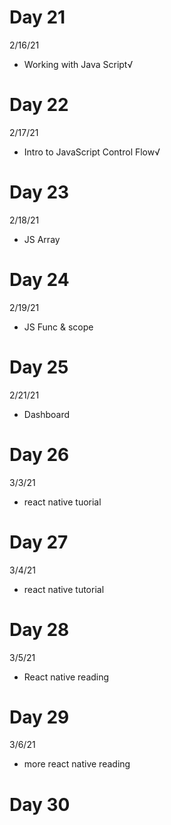 # Day 21

2/16/21

- Working with Java Script√

# Day 22

2/17/21

- Intro to JavaScript Control Flow√

# Day 23

2/18/21

- JS Array

# Day 24

2/19/21

- JS Func & scope

# Day 25

2/21/21

- Dashboard

# Day 26

3/3/21

- react native tuorial

# Day 27

3/4/21

- react native tutorial

# Day 28

3/5/21

- React native reading

# Day 29

3/6/21

- more react native reading

# Day 30
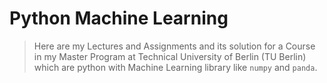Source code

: # Python Machine Learning

> Here are my Lectures and Assignments and its solution for a Course in my Master Program at Technical University of Berlin (TU Berlin) which are python with Machine Learning library like `numpy` and `panda`.
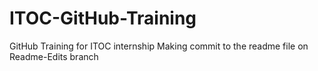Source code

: # ITOC-GitHub-Training
GitHub Training for ITOC internship
Making commit to the readme file on Readme-Edits branch
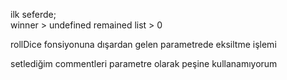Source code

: ilk seferde; <br>
winner > undefined remained list > 0 <br>

rollDice fonsiyonuna dışardan gelen parametrede eksiltme işlemi <br>

setlediğim commentleri parametre olarak peşine kullanamıyorum <br>

<br>
<br>
<br>
<br>
<br>
<br>
<br>
<br>
<br>
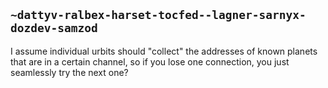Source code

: ## `~dattyv-ralbex-harset-tocfed--lagner-sarnyx-dozdev-samzod`
I assume individual urbits should "collect" the addresses of known planets that are in a certain channel, so if you lose one connection, you just seamlessly try the next one?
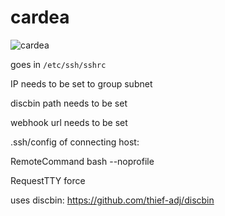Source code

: # cardea

![cardea](https://media.discordapp.net/attachments/824827852763168808/904486519891460126/unknown.png)

goes in `/etc/ssh/sshrc`

IP needs to be set to group subnet

discbin path needs to be set

webhook url needs to be set

.ssh/config of connecting host:

RemoteCommand bash --noprofile

RequestTTY force

uses discbin: https://github.com/thief-adj/discbin
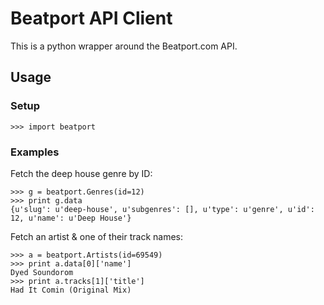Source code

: # Beatport API Client

This is a python wrapper around the Beatport.com API.

## Usage

### Setup

    >>> import beatport

### Examples

Fetch the deep house genre by ID:

    >>> g = beatport.Genres(id=12)
    >>> print g.data
    {u'slug': u'deep-house', u'subgenres': [], u'type': u'genre', u'id': 12, u'name': u'Deep House'}

Fetch an artist & one of their track names:

    >>> a = beatport.Artists(id=69549)
    >>> print a.data[0]['name']
    Dyed Soundorom
    >>> print a.tracks[1]['title']
    Had It Comin (Original Mix)
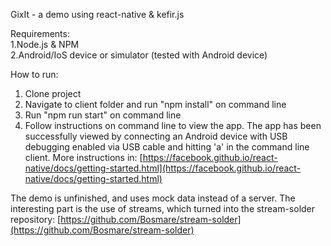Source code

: GixIt - a demo using react-native & kefir.js  
  
Requirements:  
1.Node.js & NPM  
2.Android/IoS device or simulator (tested with Android device)

How to run:  
1. Clone project  
2. Navigate to client folder and run "npm install" on command line  
3. Run "npm run start" on command line  
4. Follow instructions on command line to view the app. The app has been successfully viewed by connecting an Android device with USB debugging enabled via USB cable and hitting 'a' in the command line client. More instructions in: [https://facebook.github.io/react-native/docs/getting-started.html](https://facebook.github.io/react-native/docs/getting-started.html)

The demo is unfinished, and uses mock data instead of a server. The interesting part is the use of streams, which turned into the stream-solder repository: [https://github.com/Bosmare/stream-solder](https://github.com/Bosmare/stream-solder)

[WORK INSTRUCTION]
Please give again only those lines that run from the one containing "webhook url needs to be set" through the final line of the listing, both included, exactly as written and without pictures.

[ANSWER SPACE]
webhook url needs to be set

.ssh/config of connecting host:

RemoteCommand bash --noprofile

RequestTTY force

uses discbin: https://github.com/thief-adj/discbin
Source code

: # Beatport API Client

This is a python wrapper around the Beatport.com API.

## Usage

### Setup

    >>> import beatport

### Examples

Fetch the deep house genre by ID:

    >>> g = beatport.Genres(id=12)
    >>> print g.data
    {u'slug': u'deep-house', u'subgenres': [], u'type': u'genre', u'id': 12, u'name': u'Deep House'}

Fetch an artist & one of their track names:

    >>> a = beatport.Artists(id=69549)
    >>> print a.data[0]['name']
    Dyed Soundorom
    >>> print a.tracks[1]['title']
    Had It Comin (Original Mix)
Source code

: GixIt - a demo using react-native & kefir.js  
  
Requirements:  
1.Node.js & NPM  
2.Android/IoS device or simulator (tested with Android device)

How to run:  
1. Clone project  
2. Navigate to client folder and run "npm install" on command line  
3. Run "npm run start" on command line  
4. Follow instructions on command line to view the app. The app has been successfully viewed by connecting an Android device with USB debugging enabled via USB cable and hitting 'a' in the command line client. More instructions in: [https://facebook.github.io/react-native/docs/getting-started.html](https://facebook.github.io/react-native/docs/getting-started.html)

The demo is unfinished, and uses mock data instead of a server. The interesting part is the use of streams, which turned into the stream-solder repository: [https://github.com/Bosmare/stream-solder](https://github.com/Bosmare/stream-solder)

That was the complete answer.